Dal quotidiano Le Monde:

Les raisons d'un échec, par Fausto Bertinotti

La gauche française a perdu parce qu'elle n'a pas été capable de fournir une réponse de qualité aux soubresauts provoqués par la mondialisation.

La récente élection présidentielle française a imposé à toute la gauche européenne une réflexion et un débat dont ce journal s'est largement fait l'écho.

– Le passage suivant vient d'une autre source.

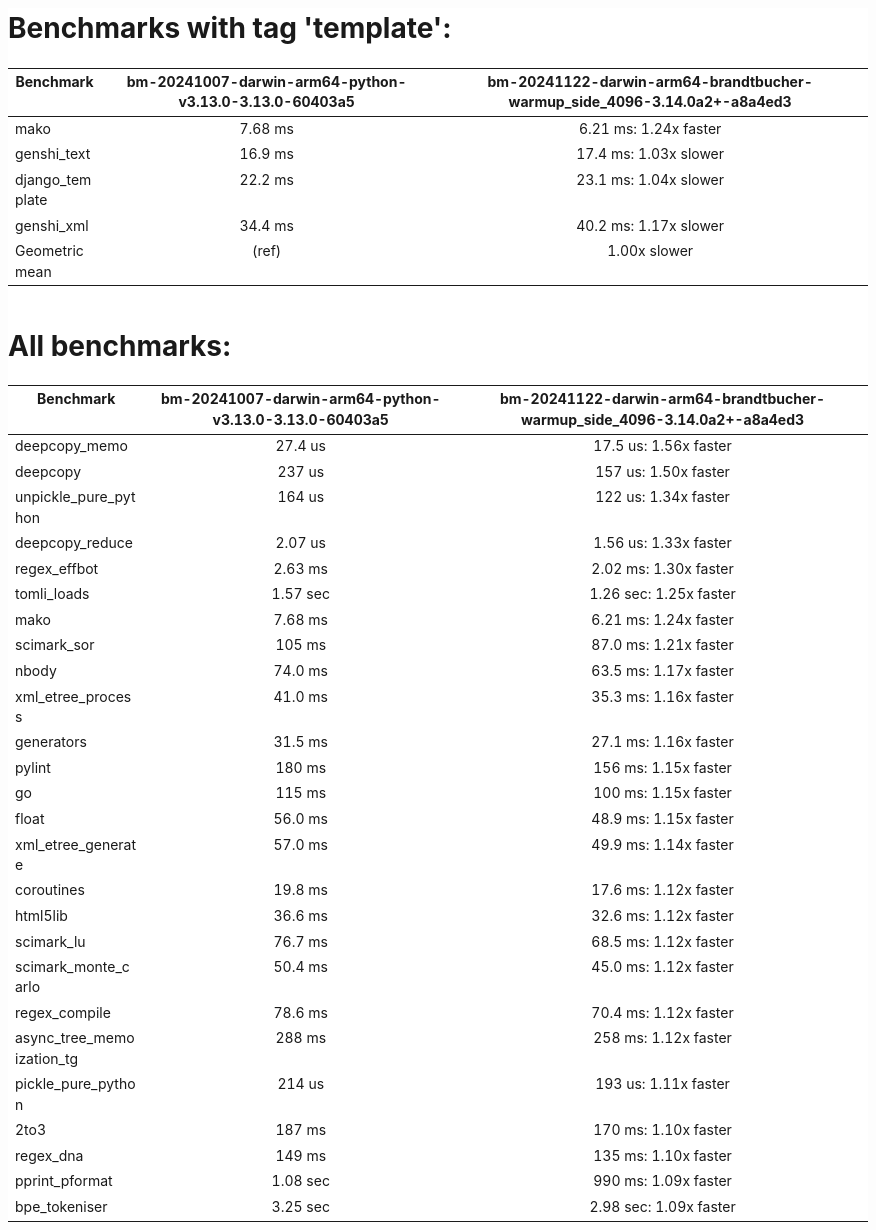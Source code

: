 Benchmarks with tag 'template':
===============================

| Benchmark       | bm-20241007-darwin-arm64-python-v3.13.0-3.13.0-60403a5 | bm-20241122-darwin-arm64-brandtbucher-warmup_side_4096-3.14.0a2+-a8a4ed3 |
|-----------------|:------------------------------------------------------:|:------------------------------------------------------------------------:|
| mako            | 7.68 ms                                                | 6.21 ms: 1.24x faster                                                    |
| genshi_text     | 16.9 ms                                                | 17.4 ms: 1.03x slower                                                    |
| django_template | 22.2 ms                                                | 23.1 ms: 1.04x slower                                                    |
| genshi_xml      | 34.4 ms                                                | 40.2 ms: 1.17x slower                                                    |
| Geometric mean  | (ref)                                                  | 1.00x slower                                                             |

All benchmarks:
===============

| Benchmark                        | bm-20241007-darwin-arm64-python-v3.13.0-3.13.0-60403a5 | bm-20241122-darwin-arm64-brandtbucher-warmup_side_4096-3.14.0a2+-a8a4ed3 |
|----------------------------------|:------------------------------------------------------:|:------------------------------------------------------------------------:|
| deepcopy_memo                    | 27.4 us                                                | 17.5 us: 1.56x faster                                                    |
| deepcopy                         | 237 us                                                 | 157 us: 1.50x faster                                                     |
| unpickle_pure_python             | 164 us                                                 | 122 us: 1.34x faster                                                     |
| deepcopy_reduce                  | 2.07 us                                                | 1.56 us: 1.33x faster                                                    |
| regex_effbot                     | 2.63 ms                                                | 2.02 ms: 1.30x faster                                                    |
| tomli_loads                      | 1.57 sec                                               | 1.26 sec: 1.25x faster                                                   |
| mako                             | 7.68 ms                                                | 6.21 ms: 1.24x faster                                                    |
| scimark_sor                      | 105 ms                                                 | 87.0 ms: 1.21x faster                                                    |
| nbody                            | 74.0 ms                                                | 63.5 ms: 1.17x faster                                                    |
| xml_etree_process                | 41.0 ms                                                | 35.3 ms: 1.16x faster                                                    |
| generators                       | 31.5 ms                                                | 27.1 ms: 1.16x faster                                                    |
| pylint                           | 180 ms                                                 | 156 ms: 1.15x faster                                                     |
| go                               | 115 ms                                                 | 100 ms: 1.15x faster                                                     |
| float                            | 56.0 ms                                                | 48.9 ms: 1.15x faster                                                    |
| xml_etree_generate               | 57.0 ms                                                | 49.9 ms: 1.14x faster                                                    |
| coroutines                       | 19.8 ms                                                | 17.6 ms: 1.12x faster                                                    |
| html5lib                         | 36.6 ms                                                | 32.6 ms: 1.12x faster                                                    |
| scimark_lu                       | 76.7 ms                                                | 68.5 ms: 1.12x faster                                                    |
| scimark_monte_carlo              | 50.4 ms                                                | 45.0 ms: 1.12x faster                                                    |
| regex_compile                    | 78.6 ms                                                | 70.4 ms: 1.12x faster                                                    |
| async_tree_memoization_tg        | 288 ms                                                 | 258 ms: 1.12x faster                                                     |
| pickle_pure_python               | 214 us                                                 | 193 us: 1.11x faster                                                     |
| 2to3                             | 187 ms                                                 | 170 ms: 1.10x faster                                                     |
| regex_dna                        | 149 ms                                                 | 135 ms: 1.10x faster                                                     |
| pprint_pformat                   | 1.08 sec                                               | 990 ms: 1.09x faster                                                     |
| bpe_tokeniser                    | 3.25 sec                                               | 2.98 sec: 1.09x faster                                                   |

Je voudrais y ajouter le jugement d'une force politique, Refondation communiste, qui n'adhère pas aux choix des partis socialistes et sociaux-démocrates européens, qu'elle considère comme absolument inadéquats pour répondre à ce nouvel aménagement politique planétaire que nous appelons mondialisation.

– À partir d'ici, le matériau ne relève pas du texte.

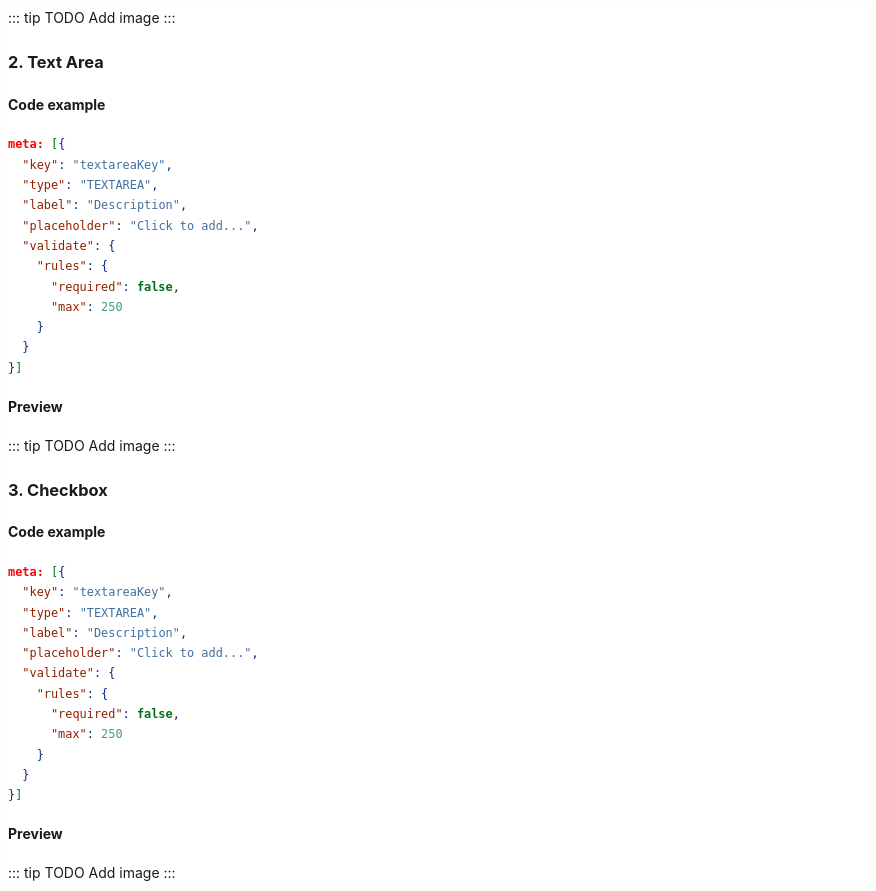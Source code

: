 ::: tip TODO
Add image
:::

### 2. Text Area

#### Code example

``` json
meta: [{
  "key": "textareaKey",
  "type": "TEXTAREA",
  "label": "Description",
  "placeholder": "Click to add...",
  "validate": {
    "rules": {
      "required": false,
      "max": 250
    }
  }
}]
```

#### Preview

::: tip TODO
Add image
:::

### 3. Checkbox

#### Code example

``` json
meta: [{
  "key": "textareaKey",
  "type": "TEXTAREA",
  "label": "Description",
  "placeholder": "Click to add...",
  "validate": {
    "rules": {
      "required": false,
      "max": 250
    }
  }
}]
```

#### Preview

::: tip TODO
Add image
:::
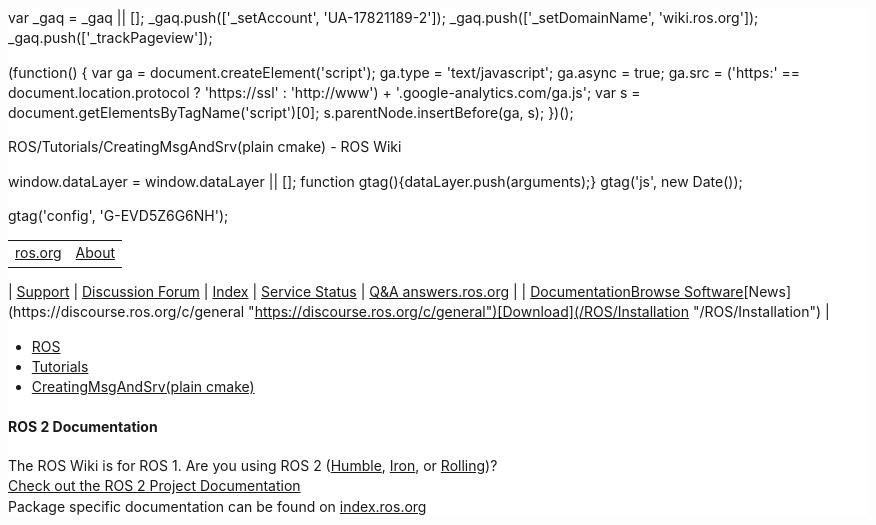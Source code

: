 

 var \_gaq = \_gaq || [];
 \_gaq.push(['\_setAccount', 'UA-17821189-2']);
 \_gaq.push(['\_setDomainName', 'wiki.ros.org']);
 \_gaq.push(['\_trackPageview']);

 (function() {
 var ga = document.createElement('script'); ga.type = 'text/javascript'; ga.async = true;
 ga.src = ('https:' == document.location.protocol ? 'https://ssl' : 'http://www') + '.google-analytics.com/ga.js';
 var s = document.getElementsByTagName('script')[0]; s.parentNode.insertBefore(ga, s);
 })();

ROS/Tutorials/CreatingMsgAndSrv(plain cmake) - ROS Wiki



 window.dataLayer = window.dataLayer || [];
 function gtag(){dataLayer.push(arguments);}
 gtag('js', new Date());

 gtag('config', 'G-EVD5Z6G6NH');



|  |  |
| --- | --- |
| [ros.org](/ "/") | [About](http://www.ros.org/about-ros "http://www.ros.org/about-ros")
 |
 [Support](/Support "/Support")
 |
 [Discussion Forum](http://discourse.ros.org/ "http://discourse.ros.org/")
 |
 [Index](http://index.ros.org/ "http://index.ros.org/")
 |
 [Service Status](http://status.ros.org/ "http://status.ros.org/")
 |
 [Q&A answers.ros.org](http://answers.ros.org/ "http://answers.ros.org/") |
| [Documentation](/ "/")[Browse Software](https://index.ros.org/packages "https://index.ros.org/packages")[News](https://discourse.ros.org/c/general "https://discourse.ros.org/c/general")[Download](/ROS/Installation "/ROS/Installation") |

* [ROS](/ROS "/ROS")
* [Tutorials](/ROS/Tutorials "/ROS/Tutorials")
* [CreatingMsgAndSrv(plain cmake)](/ROS/Tutorials/CreatingMsgAndSrv%28plain%20cmake%29 "/ROS/Tutorials/CreatingMsgAndSrv%28plain%20cmake%29")

#### ROS 2 Documentation

The ROS Wiki is for ROS 1. Are you using ROS 2 ([Humble](http://docs.ros.org/en/humble/ "http://docs.ros.org/en/humble/"), [Iron](http://docs.ros.org/en/iron/ "http://docs.ros.org/en/iron/"), or [Rolling](http://docs.ros.org/en/rolling/ "http://docs.ros.org/en/rolling/"))?   
[Check out the ROS 2 Project Documentation](http://docs.ros.org "http://docs.ros.org")  
Package specific documentation can be found on [index.ros.org](https://index.ros.org "https://index.ros.org")
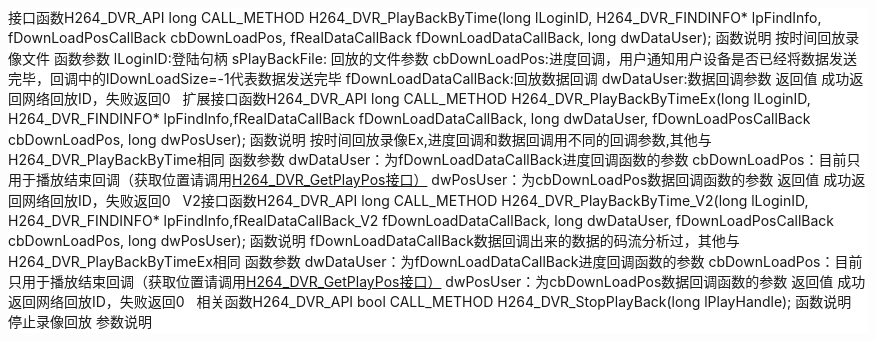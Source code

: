 <tr><td style="background-color:#dedebe;width:30%;">接口函数</td><td style="background-color:#B9B973">H264_DVR_API long CALL_METHOD H264_DVR_PlayBackByTime(long lLoginID, H264_DVR_FINDINFO* lpFindInfo, fDownLoadPosCallBack cbDownLoadPos, fRealDataCallBack fDownLoadDataCallBack, long dwDataUser);
</td></tr>
<tr><td style="background-color:#dedebe">函数说明
</td><td style="background-color:#B9B973">按时间回放录像文件
</td></tr>
<tr><td style="background-color:#dedebe">函数参数
</td><td style="background-color:#B9B973;text-align:left;">lLoginID:登陆句柄
sPlayBackFile: 回放的文件参数
cbDownLoadPos:进度回调，用户通知用户设备是否已经将数据发送完毕，回调中的lDownLoadSize=-1代表数据发送完毕
fDownLoadDataCallBack:回放数据回调
dwDataUser:数据回调参数
</td></tr>
<tr><td style="background-color:#dedebe">返回值
</td><td style="background-color:#B9B973">成功返回网络回放ID，失败返回0
</td></tr>
<tr><td colspan="2" style="background-color:#ccc">&#160</td></tr>
<tr><td style="background-color:#dedebe;width:30%;">扩展接口函数</td><td style="background-color:#B9B973">H264_DVR_API long CALL_METHOD H264_DVR_PlayBackByTimeEx(long lLoginID, H264_DVR_FINDINFO* lpFindInfo,fRealDataCallBack fDownLoadDataCallBack, long dwDataUser, fDownLoadPosCallBack cbDownLoadPos, long dwPosUser);
</td></tr>
<tr><td style="background-color:#dedebe">函数说明
</td><td style="background-color:#B9B973">按时间回放录像Ex,进度回调和数据回调用不同的回调参数,其他与H264_DVR_PlayBackByTime相同
</td></tr>
<tr><td style="background-color:#dedebe">函数参数
</td><td style="background-color:#B9B973;text-align:left;">dwDataUser：为fDownLoadDataCallBack进度回调函数的参数
cbDownLoadPos：目前只用于播放结束回调（获取位置请调用<a href="http://open.xmeye.net/zh/#GetPlayPos">H264_DVR_GetPlayPos接口）</a>
dwPosUser：为cbDownLoadPos数据回调函数的参数
</td></tr>
<tr><td style="background-color:#dedebe">返回值
</td><td style="background-color:#B9B973">成功返回网络回放ID，失败返回0
</td></tr>
<tr><td colspan="2" style="background-color:#ccc">&#160</td></tr>
<tr><td style="background-color:#dedebe;width:30%;">V2接口函数</td><td style="background-color:#B9B973">H264_DVR_API long CALL_METHOD H264_DVR_PlayBackByTime_V2(long lLoginID, H264_DVR_FINDINFO* lpFindInfo,fRealDataCallBack_V2 fDownLoadDataCallBack, long dwDataUser, fDownLoadPosCallBack cbDownLoadPos, long dwPosUser);
</td></tr>
<tr><td style="background-color:#dedebe">函数说明
</td><td style="background-color:#B9B973">fDownLoadDataCallBack数据回调出来的数据的码流分析过，其他与H264_DVR_PlayBackByTimeEx相同
</td></tr>
<tr><td style="background-color:#dedebe">函数参数
</td><td style="background-color:#B9B973;text-align:left;">dwDataUser：为fDownLoadDataCallBack进度回调函数的参数
cbDownLoadPos：目前只用于播放结束回调（获取位置请调用<a href="http://open.xmeye.net/zh/#GetPlayPos">H264_DVR_GetPlayPos接口）</a>
dwPosUser：为cbDownLoadPos数据回调函数的参数
</td></tr>
<tr><td style="background-color:#dedebe">返回值
</td><td style="background-color:#B9B973">成功返回网络回放ID，失败返回0
</td></tr>
<tr><td colspan="2" style="background-color:#000">&#160</td></tr>
<tr><td style="background-color:#9cf;width:30%;">相关函数</td><td style="background-color:#69c">H264_DVR_API bool CALL_METHOD H264_DVR_StopPlayBack(long lPlayHandle);</td></tr>
<tr><td style="background-color:#9cf">函数说明
</td><td style="background-color:#69c">停止录像回放
</td></tr>
<tr><td style="background-color:#9cf">参数说明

Je suis d'accord avec ceux qui affirment que cette élection exprime avant tout la défaite de la gauche au gouvernement, mais je ne trouve guère convaincantes les analyses que de nombreux commentateurs parmi les plus autorisés, italiens et français, ont faites de cet échec.

Je ne crois pas, en effet, que les raisons de la défaite sont à imputer aux limites psychologiques et aux erreurs de communication de Lionel Jospin. Je ne pense pas non plus qu'une campagne électorale, certes décevante, suffise à expliquer la débâcle de la gauche. L'explication est encore moins à rechercher du côté d'un conflit présumé entre matière et esprit de la politique, entre "gouvernement" et "identité", entre éthique et politique, de même que l'échec ne saurait être dû à la division des forces de la gauche. Autant de thèses trop superficielles pour être véridiques.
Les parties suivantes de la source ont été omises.